§ 52 GO, Behandlung von Anträgen

§ 52 GO
Geschäftsordnung des Sächsischen Landtags - 6. Wahlperiode (GO)
Landesrecht Sachsen
Titel: Geschäftsordnung des Sächsischen Landtags - 6. Wahlperiode (GO)
Normgeber: Sachsen
Amtliche Abkürzung: GO
Referenz: 110-V14.2
Abschnitt: VIII. – Anträge
 

(1) Hält der Präsident einen Antrag, einen Änderungsantrag oder einen Entschließungsantrag für unzulässig, legt er ihn zunächst dem Präsidium mit seinen zu begründenden Bedenken vor. Über die Zulässigkeit entscheidet das Präsidium. Die Antragsteller können gegen die Entscheidung des Präsidiums einen Beschluss des Landtags über die Zulässigkeit verlangen.

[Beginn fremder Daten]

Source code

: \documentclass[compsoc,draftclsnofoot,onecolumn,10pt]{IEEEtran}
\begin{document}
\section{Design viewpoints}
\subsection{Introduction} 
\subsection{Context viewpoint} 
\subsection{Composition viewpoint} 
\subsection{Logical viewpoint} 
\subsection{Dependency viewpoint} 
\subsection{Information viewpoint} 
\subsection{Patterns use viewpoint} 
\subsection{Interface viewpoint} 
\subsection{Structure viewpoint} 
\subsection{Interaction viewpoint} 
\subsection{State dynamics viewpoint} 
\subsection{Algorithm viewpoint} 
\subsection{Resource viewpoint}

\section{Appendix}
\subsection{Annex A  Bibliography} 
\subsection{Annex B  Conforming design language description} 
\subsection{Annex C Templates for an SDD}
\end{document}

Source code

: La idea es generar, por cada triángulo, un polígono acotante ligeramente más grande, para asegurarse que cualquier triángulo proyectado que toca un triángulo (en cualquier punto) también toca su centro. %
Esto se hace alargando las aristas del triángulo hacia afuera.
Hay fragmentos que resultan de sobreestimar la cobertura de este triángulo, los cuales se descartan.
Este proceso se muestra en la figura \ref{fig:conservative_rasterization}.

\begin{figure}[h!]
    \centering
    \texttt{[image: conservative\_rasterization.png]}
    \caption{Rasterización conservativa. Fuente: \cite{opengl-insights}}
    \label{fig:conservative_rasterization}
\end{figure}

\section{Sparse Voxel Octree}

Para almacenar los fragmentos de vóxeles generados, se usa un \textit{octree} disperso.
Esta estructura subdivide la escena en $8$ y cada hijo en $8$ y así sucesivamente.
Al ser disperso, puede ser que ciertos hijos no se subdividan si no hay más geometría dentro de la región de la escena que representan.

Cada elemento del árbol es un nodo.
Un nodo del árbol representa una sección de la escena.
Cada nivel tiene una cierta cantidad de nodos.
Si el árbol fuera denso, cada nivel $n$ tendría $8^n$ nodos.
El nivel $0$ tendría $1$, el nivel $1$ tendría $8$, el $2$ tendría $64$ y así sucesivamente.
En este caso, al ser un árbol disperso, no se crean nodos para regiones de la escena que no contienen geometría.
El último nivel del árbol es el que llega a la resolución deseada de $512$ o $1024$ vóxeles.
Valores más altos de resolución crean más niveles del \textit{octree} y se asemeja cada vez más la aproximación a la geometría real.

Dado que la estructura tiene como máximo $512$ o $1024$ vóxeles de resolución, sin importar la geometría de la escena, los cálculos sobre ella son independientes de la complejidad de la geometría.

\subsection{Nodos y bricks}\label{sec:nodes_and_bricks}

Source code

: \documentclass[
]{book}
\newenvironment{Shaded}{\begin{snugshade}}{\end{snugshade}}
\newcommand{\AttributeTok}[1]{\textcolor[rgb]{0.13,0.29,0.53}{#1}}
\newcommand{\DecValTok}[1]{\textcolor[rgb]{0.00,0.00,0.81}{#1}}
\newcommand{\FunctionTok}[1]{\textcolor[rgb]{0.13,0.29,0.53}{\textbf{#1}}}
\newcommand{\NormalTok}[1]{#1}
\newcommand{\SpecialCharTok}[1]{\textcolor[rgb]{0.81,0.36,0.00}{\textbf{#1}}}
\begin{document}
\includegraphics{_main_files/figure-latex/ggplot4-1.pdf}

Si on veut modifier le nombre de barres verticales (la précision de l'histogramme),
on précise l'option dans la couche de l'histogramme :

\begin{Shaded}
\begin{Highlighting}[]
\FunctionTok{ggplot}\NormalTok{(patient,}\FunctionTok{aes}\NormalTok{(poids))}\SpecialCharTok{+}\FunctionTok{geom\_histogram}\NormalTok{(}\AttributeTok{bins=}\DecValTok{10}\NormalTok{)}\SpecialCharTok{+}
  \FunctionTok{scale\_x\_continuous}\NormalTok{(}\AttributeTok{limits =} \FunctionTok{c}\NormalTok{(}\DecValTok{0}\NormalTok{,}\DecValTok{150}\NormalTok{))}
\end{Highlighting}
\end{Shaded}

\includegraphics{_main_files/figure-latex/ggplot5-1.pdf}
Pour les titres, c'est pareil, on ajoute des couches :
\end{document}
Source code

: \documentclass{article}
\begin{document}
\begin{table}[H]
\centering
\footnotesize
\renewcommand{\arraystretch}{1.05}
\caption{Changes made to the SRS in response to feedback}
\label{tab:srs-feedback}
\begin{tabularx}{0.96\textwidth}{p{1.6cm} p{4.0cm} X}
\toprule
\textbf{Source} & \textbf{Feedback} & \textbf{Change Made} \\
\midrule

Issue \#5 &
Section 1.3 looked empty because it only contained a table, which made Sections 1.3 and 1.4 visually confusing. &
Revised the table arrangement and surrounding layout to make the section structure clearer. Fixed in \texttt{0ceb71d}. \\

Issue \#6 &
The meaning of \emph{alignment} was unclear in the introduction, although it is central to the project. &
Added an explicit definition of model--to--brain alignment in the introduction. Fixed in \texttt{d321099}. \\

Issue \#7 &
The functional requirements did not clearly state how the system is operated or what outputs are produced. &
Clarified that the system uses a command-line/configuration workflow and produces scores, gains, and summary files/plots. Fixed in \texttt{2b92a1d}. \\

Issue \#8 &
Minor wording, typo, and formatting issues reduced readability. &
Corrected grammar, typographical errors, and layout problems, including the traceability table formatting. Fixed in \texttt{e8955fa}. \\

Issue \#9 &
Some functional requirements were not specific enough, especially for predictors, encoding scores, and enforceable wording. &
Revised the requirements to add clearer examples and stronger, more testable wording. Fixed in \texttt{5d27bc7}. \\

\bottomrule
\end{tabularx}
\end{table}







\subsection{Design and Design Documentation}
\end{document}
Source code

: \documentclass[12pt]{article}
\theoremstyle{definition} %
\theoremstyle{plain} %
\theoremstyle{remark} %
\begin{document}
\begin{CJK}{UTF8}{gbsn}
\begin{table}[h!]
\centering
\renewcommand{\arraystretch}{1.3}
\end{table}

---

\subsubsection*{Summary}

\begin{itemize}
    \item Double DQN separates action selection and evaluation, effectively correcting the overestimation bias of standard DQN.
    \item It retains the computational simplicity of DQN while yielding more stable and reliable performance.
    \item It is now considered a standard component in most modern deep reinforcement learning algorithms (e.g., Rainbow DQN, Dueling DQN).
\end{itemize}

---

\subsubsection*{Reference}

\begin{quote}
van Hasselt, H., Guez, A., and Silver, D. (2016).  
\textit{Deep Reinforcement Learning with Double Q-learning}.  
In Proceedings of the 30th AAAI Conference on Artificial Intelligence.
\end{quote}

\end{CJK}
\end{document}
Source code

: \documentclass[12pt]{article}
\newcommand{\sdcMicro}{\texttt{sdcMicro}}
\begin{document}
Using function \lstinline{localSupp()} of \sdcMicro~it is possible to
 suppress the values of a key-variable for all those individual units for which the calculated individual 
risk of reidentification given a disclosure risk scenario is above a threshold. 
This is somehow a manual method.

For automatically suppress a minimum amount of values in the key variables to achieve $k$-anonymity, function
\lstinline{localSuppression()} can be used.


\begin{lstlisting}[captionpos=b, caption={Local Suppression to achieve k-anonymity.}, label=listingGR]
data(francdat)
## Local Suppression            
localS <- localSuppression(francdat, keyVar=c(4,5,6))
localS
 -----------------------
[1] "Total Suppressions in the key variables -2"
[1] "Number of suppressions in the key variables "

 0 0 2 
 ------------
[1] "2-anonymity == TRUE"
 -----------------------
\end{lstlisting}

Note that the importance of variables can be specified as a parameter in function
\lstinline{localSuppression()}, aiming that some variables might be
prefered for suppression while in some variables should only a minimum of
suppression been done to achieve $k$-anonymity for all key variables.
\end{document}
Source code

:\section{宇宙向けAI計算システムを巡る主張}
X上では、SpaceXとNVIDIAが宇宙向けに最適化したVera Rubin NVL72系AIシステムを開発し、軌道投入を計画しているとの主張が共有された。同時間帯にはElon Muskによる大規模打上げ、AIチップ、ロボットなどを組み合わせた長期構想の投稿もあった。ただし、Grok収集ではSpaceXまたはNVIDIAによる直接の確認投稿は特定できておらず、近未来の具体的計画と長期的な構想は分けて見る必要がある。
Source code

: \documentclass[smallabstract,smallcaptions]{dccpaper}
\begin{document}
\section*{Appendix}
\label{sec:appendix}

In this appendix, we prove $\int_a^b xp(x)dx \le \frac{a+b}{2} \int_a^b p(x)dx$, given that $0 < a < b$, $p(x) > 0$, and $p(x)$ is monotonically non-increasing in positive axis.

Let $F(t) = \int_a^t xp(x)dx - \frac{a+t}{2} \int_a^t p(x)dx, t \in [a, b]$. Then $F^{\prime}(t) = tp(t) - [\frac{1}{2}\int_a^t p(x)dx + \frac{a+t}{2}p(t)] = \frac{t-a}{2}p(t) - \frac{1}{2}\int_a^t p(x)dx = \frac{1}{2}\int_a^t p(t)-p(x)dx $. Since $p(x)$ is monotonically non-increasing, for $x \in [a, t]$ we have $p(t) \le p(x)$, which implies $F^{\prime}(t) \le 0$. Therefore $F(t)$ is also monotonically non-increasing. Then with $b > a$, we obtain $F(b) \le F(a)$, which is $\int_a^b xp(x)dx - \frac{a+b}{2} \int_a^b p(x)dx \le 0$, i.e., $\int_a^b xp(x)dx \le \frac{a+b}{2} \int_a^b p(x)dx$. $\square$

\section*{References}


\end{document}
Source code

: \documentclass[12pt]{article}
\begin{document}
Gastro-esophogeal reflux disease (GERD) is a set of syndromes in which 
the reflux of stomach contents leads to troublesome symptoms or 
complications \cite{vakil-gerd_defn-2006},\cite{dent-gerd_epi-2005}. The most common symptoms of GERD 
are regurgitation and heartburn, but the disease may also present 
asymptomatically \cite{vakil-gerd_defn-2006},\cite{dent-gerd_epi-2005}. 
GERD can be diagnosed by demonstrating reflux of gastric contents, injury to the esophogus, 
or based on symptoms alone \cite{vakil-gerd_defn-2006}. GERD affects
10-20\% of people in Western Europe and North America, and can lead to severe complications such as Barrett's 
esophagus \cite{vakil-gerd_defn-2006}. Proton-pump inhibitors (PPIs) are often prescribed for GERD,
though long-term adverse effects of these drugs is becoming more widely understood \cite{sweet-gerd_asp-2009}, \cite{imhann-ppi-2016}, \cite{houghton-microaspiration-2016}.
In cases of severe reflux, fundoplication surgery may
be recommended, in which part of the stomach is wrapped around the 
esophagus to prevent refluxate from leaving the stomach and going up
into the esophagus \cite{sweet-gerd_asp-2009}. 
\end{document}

(2) Anträge werden vom Präsidenten im Benehmen mit der antragstellenden Fraktion dem zuständigen Ausschuss überwiesen. Anträge zu Angelegenheiten, für die die Staatsregierung unmittelbar oder mittelbar verantwortlich ist, leitet der Ausschussvorsitzende auf Antrag der Antragsteller unverzüglich der Staatsregierung zu, die innerhalb von drei Wochen nach Absendedatum des Landtags zu dem Antrag Stellung nimmt. Der Vorsitzende kann die Frist im Einvernehmen mit den Antragstellern verlängern. Die Stellungnahme der Staatsregierung wird vom Vorsitzenden unverzüglich den Ausschussmitgliedern übermittelt.

(3) Die Beschlussempfehlungen der Ausschüsse werden mindestens einmal monatlich in eine Sammeldrucksache aufgenommen und auf die Tagesordnung einer Sitzung des Landtags gesetzt. Grundlage der Beschlussfassung des Landtags ist die Beschlussempfehlung des Ausschusses. Beschlussempfehlungen können an den Ausschuss zurückverwiesen oder an einen anderen Ausschuss verwiesen werden.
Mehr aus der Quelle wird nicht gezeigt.